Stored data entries

<<<<

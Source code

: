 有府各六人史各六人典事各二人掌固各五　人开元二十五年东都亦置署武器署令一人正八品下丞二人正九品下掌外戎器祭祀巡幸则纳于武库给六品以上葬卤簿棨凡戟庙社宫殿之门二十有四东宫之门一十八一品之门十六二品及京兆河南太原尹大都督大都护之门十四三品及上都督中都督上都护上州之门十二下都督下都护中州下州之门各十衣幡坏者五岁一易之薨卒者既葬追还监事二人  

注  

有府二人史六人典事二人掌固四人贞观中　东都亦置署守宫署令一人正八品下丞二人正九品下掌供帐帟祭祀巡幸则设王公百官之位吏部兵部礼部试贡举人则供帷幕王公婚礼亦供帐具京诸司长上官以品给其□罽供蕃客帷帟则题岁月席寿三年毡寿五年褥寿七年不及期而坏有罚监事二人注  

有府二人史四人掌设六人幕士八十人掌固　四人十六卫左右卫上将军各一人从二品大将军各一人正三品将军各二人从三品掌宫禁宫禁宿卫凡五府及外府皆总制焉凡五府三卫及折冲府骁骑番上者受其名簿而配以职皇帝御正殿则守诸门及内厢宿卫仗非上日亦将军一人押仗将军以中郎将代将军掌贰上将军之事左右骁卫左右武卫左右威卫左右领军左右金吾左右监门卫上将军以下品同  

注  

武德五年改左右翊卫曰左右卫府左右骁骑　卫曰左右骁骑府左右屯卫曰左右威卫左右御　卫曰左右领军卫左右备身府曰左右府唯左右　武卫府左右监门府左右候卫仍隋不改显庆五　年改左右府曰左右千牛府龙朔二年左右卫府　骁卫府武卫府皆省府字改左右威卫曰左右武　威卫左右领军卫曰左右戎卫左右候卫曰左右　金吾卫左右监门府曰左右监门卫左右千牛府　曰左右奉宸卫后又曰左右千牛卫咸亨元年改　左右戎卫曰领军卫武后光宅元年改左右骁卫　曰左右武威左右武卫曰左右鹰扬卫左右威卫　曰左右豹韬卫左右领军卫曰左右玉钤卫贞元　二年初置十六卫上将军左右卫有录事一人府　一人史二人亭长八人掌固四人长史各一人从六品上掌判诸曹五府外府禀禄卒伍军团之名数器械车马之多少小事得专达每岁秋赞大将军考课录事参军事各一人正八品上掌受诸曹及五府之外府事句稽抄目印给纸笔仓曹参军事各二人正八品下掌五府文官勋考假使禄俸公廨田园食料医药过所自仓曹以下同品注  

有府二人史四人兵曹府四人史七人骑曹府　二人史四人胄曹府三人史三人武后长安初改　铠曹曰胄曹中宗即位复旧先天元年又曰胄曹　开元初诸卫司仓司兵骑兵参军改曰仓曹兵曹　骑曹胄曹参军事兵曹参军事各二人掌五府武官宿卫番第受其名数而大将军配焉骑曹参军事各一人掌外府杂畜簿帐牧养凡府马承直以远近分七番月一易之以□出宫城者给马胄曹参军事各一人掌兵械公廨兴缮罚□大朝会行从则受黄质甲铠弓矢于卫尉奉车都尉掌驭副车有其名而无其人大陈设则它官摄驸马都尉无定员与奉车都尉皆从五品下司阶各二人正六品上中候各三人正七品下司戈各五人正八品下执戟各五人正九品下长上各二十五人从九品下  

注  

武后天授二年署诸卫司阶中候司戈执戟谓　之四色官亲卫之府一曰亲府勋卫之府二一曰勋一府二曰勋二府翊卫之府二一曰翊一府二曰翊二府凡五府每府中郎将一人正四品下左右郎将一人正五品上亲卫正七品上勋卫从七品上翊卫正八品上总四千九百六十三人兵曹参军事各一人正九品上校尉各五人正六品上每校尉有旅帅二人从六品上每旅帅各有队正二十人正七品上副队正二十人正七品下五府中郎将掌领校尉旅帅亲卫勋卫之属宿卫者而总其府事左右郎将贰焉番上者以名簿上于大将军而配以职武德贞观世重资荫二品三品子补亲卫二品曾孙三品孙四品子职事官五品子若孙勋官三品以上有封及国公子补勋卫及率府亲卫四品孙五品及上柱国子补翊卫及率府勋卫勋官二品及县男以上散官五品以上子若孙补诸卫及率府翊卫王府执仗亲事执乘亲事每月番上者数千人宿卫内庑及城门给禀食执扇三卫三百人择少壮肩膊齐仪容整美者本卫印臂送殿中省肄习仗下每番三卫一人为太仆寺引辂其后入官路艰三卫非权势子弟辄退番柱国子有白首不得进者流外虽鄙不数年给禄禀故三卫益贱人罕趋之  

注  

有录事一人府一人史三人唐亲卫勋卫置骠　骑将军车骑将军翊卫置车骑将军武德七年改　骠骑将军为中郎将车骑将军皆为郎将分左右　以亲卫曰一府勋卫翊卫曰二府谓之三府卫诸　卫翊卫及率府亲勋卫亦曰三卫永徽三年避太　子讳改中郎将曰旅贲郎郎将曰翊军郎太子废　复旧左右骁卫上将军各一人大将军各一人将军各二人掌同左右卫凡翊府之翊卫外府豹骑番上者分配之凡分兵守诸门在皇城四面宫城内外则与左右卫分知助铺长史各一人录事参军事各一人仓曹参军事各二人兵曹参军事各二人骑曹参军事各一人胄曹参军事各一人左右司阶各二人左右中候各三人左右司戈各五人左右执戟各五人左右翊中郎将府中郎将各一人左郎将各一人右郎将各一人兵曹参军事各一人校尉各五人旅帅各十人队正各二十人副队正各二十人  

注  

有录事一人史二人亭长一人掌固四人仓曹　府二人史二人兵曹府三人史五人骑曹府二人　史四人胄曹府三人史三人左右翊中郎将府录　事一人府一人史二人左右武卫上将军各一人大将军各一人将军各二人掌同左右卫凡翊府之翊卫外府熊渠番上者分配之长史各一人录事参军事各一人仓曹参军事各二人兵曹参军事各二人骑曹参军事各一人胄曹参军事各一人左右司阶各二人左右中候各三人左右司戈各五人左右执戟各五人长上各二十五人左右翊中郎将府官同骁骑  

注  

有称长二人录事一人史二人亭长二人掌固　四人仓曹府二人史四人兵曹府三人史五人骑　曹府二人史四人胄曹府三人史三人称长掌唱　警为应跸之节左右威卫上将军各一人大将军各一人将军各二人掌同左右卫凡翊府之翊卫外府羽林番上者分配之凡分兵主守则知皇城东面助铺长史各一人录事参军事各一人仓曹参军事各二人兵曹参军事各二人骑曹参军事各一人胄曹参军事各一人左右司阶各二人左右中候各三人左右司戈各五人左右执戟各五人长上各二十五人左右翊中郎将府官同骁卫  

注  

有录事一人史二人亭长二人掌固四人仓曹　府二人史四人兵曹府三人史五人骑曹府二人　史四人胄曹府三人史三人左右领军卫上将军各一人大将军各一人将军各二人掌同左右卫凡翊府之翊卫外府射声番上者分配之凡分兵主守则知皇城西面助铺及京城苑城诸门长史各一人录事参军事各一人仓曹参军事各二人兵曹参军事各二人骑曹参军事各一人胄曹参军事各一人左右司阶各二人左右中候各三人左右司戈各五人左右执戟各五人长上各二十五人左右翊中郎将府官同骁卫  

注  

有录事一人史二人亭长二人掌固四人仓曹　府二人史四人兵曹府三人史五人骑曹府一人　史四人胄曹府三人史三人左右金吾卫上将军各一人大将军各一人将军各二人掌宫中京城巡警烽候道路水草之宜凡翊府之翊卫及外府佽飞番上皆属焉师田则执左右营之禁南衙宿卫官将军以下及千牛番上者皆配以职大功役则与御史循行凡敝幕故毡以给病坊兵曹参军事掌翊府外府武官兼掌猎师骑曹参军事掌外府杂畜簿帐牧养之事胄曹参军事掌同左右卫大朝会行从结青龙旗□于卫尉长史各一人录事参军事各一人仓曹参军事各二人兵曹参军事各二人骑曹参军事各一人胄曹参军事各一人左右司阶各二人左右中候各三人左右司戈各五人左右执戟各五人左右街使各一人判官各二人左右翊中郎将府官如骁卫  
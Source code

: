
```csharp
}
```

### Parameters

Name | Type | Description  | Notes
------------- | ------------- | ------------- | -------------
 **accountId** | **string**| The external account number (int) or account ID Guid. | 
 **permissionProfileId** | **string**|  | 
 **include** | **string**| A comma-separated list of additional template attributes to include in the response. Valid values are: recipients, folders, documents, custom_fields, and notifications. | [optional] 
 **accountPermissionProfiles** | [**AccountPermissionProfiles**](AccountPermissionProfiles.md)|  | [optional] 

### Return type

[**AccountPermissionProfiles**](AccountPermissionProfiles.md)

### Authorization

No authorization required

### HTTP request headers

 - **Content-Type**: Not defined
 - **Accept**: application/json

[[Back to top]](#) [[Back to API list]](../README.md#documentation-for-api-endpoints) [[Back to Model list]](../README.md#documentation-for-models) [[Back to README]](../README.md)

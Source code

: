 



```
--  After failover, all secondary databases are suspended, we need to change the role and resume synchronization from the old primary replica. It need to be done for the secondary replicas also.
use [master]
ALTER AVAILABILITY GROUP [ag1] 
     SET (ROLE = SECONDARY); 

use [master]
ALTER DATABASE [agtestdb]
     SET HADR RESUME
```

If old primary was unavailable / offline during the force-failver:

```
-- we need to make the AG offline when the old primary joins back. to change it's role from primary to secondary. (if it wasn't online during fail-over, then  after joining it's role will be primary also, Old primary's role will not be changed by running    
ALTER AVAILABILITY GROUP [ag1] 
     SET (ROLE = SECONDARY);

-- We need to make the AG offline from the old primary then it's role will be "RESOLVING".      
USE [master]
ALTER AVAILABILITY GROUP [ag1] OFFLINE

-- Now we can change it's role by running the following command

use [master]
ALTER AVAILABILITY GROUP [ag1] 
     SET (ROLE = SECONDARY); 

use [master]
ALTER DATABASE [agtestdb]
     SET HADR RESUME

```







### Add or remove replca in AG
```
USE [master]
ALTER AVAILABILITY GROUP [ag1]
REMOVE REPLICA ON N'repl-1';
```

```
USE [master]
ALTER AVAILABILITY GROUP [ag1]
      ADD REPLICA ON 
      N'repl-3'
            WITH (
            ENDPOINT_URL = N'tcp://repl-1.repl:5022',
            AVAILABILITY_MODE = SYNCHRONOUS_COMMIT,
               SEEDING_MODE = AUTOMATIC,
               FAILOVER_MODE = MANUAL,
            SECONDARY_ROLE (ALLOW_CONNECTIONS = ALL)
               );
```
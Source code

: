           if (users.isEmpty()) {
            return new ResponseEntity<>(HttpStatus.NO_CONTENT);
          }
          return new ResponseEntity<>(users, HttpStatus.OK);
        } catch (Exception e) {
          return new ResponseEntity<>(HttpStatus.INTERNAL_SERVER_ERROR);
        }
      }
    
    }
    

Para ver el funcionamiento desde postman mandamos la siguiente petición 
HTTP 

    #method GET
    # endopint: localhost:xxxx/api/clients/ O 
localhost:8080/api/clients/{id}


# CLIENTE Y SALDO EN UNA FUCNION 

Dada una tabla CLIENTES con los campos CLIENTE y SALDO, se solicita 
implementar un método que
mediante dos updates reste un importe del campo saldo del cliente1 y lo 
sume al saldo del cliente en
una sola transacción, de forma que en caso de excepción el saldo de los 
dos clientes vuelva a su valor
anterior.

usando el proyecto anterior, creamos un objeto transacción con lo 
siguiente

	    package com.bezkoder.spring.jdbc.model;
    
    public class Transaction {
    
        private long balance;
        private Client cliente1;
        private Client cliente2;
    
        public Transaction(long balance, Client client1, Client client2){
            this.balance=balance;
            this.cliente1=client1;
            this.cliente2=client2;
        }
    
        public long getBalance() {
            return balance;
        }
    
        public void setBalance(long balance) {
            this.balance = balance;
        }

>>>>

# Your assignment
The lines to set down, exactly and with both ends included, run from the one containing "this.cliente1=client1;" to the last line of the data above.

# Your response
            this.cliente1=client1;
            this.cliente2=client2;
        }
    
        public long getBalance() {
            return balance;
        }
    
        public void setBalance(long balance) {
            this.balance = balance;
        }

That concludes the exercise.